Isabel Torres ha llegado para romper tópicos y se ha incorporado al taller de mecánica. Isa, así le gusta que la llamen, está en prácticas en un taller donde hay más de cuarenta hombres trabajando desde hace décadas. Ha estudiado Técnico en mantenimiento y control de maquinaría naval, es decir, mecánico naval. Mallorquina de nacimiento, se formó durante dos años en la Escuela de Formación Profesional Náuticopesquera, donde aprendió electricidad, electrónica, hidráulica, motores, así como otras asignaturas específicas de los profesionales de la mar, supervivencia o equipos contra incendios.

¿Por qué decidió estudiar mecánica naval?

— El mar forma parte de mi vida desde siempre y, lógicamente, éste era el ciclo formativo que más me atrajo desde el principio. Me crié entre hombres, aunque nunca antes había tenido la oportunidad de trabajar con motores y máquinas. Además, nunca me molestó mancharme las manos.

¿Por qué hace sus prácticas en Astilleros de Mallorca?

— Es uno de los mejores sitios para terminar mi formación. Aquí se repara cualquier parte del buque, desde electricidad a mecánica, hidráulica, ejes o hélices.

¿En qué consisten las prácticas?

— En ampliar y tocar con las manos todo lo estudiado durante los dos años. Además, éste es el paso previo al mundo laboral en el sector.

¿Qué tal se siente trabajando entre decenas de hombres?

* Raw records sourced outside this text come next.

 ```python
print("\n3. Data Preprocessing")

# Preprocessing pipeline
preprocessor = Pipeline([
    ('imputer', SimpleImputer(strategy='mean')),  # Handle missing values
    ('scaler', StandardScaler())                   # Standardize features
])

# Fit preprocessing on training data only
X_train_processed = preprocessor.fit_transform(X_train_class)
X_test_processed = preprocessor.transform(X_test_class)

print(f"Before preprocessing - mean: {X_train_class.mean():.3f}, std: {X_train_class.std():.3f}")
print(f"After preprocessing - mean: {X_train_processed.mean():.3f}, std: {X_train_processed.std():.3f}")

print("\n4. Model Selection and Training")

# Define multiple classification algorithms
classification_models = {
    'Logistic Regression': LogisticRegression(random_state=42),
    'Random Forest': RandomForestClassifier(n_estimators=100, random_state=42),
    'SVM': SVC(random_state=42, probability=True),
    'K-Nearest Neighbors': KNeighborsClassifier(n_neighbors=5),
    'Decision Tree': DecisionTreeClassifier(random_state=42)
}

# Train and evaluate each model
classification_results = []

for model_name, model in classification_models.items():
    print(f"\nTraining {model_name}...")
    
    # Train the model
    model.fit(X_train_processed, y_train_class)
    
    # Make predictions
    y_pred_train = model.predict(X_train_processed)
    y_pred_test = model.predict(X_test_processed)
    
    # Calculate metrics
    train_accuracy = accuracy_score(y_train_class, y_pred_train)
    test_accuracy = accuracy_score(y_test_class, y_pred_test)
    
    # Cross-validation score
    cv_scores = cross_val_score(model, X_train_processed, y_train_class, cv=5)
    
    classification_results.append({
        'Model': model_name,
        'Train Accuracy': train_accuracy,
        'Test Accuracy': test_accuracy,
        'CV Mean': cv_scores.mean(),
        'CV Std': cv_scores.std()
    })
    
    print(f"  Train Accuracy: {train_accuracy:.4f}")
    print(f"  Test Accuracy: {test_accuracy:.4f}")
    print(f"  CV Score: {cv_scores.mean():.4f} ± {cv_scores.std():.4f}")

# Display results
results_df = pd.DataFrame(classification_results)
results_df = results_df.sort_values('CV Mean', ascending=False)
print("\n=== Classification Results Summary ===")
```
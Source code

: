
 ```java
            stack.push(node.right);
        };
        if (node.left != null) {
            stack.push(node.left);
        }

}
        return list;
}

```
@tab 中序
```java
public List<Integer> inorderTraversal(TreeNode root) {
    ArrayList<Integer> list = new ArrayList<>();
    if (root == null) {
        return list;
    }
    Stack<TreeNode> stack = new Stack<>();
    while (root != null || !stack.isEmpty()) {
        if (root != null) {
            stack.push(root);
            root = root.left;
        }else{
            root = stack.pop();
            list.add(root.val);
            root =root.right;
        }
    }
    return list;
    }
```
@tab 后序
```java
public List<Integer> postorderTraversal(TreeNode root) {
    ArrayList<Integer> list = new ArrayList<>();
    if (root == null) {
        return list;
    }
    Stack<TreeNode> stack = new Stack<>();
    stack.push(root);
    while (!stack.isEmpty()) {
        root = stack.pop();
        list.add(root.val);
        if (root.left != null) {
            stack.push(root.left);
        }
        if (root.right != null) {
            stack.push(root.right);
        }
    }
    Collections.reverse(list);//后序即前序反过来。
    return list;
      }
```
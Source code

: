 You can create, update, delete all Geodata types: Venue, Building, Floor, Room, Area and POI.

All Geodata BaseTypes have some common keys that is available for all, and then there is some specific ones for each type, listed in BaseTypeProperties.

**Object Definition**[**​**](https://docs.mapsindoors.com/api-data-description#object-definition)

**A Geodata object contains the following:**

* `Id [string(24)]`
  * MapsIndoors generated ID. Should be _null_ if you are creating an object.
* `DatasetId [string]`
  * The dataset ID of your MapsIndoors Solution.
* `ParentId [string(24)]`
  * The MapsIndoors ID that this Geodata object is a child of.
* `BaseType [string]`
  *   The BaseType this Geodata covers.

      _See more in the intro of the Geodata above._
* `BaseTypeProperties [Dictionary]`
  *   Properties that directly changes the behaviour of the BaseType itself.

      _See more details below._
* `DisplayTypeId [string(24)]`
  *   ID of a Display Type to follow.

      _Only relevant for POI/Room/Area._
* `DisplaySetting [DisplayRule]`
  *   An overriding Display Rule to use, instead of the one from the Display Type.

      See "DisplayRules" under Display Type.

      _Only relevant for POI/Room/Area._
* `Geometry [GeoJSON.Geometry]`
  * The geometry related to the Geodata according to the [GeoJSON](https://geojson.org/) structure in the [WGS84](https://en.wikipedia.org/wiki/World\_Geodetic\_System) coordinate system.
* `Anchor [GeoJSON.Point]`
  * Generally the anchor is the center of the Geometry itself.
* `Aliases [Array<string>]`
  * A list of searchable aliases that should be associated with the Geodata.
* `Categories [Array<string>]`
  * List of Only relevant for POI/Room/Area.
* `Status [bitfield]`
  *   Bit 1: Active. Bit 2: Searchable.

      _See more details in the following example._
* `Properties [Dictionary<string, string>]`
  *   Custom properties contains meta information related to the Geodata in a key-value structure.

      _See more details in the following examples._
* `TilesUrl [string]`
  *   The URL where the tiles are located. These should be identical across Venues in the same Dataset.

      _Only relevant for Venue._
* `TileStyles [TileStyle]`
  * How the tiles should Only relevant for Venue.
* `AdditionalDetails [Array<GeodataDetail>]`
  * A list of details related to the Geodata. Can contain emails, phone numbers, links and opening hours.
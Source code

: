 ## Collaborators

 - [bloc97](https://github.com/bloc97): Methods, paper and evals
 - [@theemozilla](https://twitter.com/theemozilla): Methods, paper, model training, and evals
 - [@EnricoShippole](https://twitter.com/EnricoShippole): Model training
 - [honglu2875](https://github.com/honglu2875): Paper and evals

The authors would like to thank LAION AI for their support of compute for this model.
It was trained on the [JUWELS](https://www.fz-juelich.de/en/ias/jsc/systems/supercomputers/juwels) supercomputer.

— Es de las mejores experiencias que he tenido. Trabajar con hombres, desde mi punto de vista, es mucho mejor que hacerlo sólo con mujeres. Al ser sexos opuestos, se complementan mejor, sin duda aprendemos unos de otros.

¿Cree que sus compañeros hombres le tratan diferente por su condición de mujer?

— ¡Ni mucho menos! Desde el primer día he sido una más, con las mismas tareas. Lógicamente mi fuerza no es la misma, pero ellos tienen consideración conmigo: si no puedo hacer algo me ayudan, pero siempre después de que yo lo haya intentado.

¿Qué es lo que más le gusta de su trabajo?

— Cada día aprendo muchísimas cosas, nunca ponen pegas para explicar lo que no sé. Además, trabajamos con gran precisión, y siempre se toman las medidas adecuadas para evitar imprevistos. Me gustaría estudiar el grado superior de transporte marítimo y pesca de altura, pero si no fuera posible, seguiría con la mecánica naval: me encanta.

Isabel Torres ha estudiado mecánica naval en la Escuela Náuticopesquera.